Vector Instruction Set: Pipeline Sync¶
The pto.v* synchronization instruction sets inside PTO ISA are defined below. The operation forms describe the vector-pipe contract and the current A5-oriented target-profile details that backends must preserve when lowering legal PTO programs.
Category: Synchronization primitives for coordinating pipeline execution Pipelines: MTE2 (GM→UB), PIPE_V (Vector), MTE3 (UB→GM)
The PTO ISA vector instructions model operates on the A5's Decoupled Access-Execute architecture. The MTE and Vector pipelines run asynchronously, requiring explicit synchronization to prevent data hazards.
Intra-Core Pipeline Sync¶
These ops coordinate data flow between pipelines within a single vector core.
pto.set_flag¶
- syntax:
pto.set_flag["SRC_PIPE", "DST_PIPE", "EVENT_ID"] - semantics: Signal event from source pipe to destination pipe.

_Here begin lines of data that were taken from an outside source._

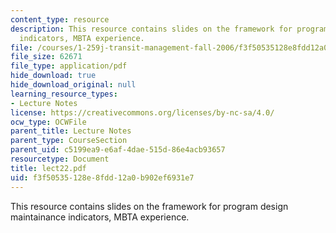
 ```yaml
---
content_type: resource
description: This resource contains slides on the framework for program design maintainance
  indicators, MBTA experience.
file: /courses/1-259j-transit-management-fall-2006/f3f50535128e8fdd12a0b902ef6931e7_lect22.pdf
file_size: 62671
file_type: application/pdf
hide_download: true
hide_download_original: null
learning_resource_types:
- Lecture Notes
license: https://creativecommons.org/licenses/by-nc-sa/4.0/
ocw_type: OCWFile
parent_title: Lecture Notes
parent_type: CourseSection
parent_uid: c5199ea9-e6af-4dae-515d-86e4acb93657
resourcetype: Document
title: lect22.pdf
uid: f3f50535-128e-8fdd-12a0-b902ef6931e7
---
```

This resource contains slides on the framework for program design maintainance indicators, MBTA experience. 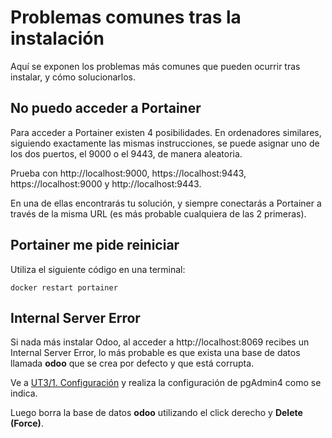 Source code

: # Problemas comunes tras la instalación

Aquí se exponen los problemas más comunes que pueden ocurrir tras instalar, y cómo solucionarlos.

## No puedo acceder a Portainer

Para acceder a Portainer existen 4 posibilidades. En ordenadores similares, siguiendo exactamente las mismas instrucciones, se puede asignar uno de los dos puertos, el 9000 o el 9443, de manera aleatoria.

Prueba con http://localhost:9000, https://localhost:9443, https://localhost:9000 y http://localhost:9443.

En una de ellas encontrarás tu solución, y siempre conectarás a Portainer a través de la misma URL (es más probable cualquiera de las 2 primeras).

## Portainer me pide reiniciar

Utiliza el siguiente código en una terminal:

```
docker restart portainer
```

## Internal Server Error

Si nada más instalar Odoo, al acceder a http://localhost:8069 recibes un Internal Server Error, lo más probable es que exista una base de datos llamada **odoo** que se crea por defecto y que está corrupta.

Ve a [UT3/1. Configuración](https://github.com/canarydev/SGE/blob/main/UT3/1.%20Configuraci%C3%B3n.md) y realiza la configuración de pgAdmin4 como se indica.

Luego borra la base de datos **odoo** utilizando el click derecho y **Delete (Force)**.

set_flag(src_pipe, dst_pipe, event_id);
Example: After MTE2 completes GM→UB transfer, signal Vector pipe:
pto.set_flag["PIPE_MTE2", "PIPE_V", "EVENT_ID0"]
pto.wait_flag¶
- syntax:
pto.wait_flag["SRC_PIPE", "DST_PIPE", "EVENT_ID"] - semantics: Block destination pipe until source pipe signals event.
wait_flag(src_pipe, dst_pipe, event_id);
Example: Vector pipe waits for MTE2 data to arrive:
pto.wait_flag["PIPE_MTE2", "PIPE_V", "EVENT_ID0"]
pto.pipe_barrier¶
- syntax:
pto.pipe_barrier "PIPE_*" - semantics: Drain all pending ops in the specified pipe. All previously issued operations on that pipe complete before any subsequent operation begins.
pipe_barrier(pipe);
Pipe identifiers: PIPE_MTE2, PIPE_V, PIPE_MTE3
Example: Two back-to-back copy_ubuf_to_gm calls writing to the same GM address. Without a barrier, MTE3 may reorder them and the final GM value is non-deterministic:
// Both stores target the same GM address — order matters!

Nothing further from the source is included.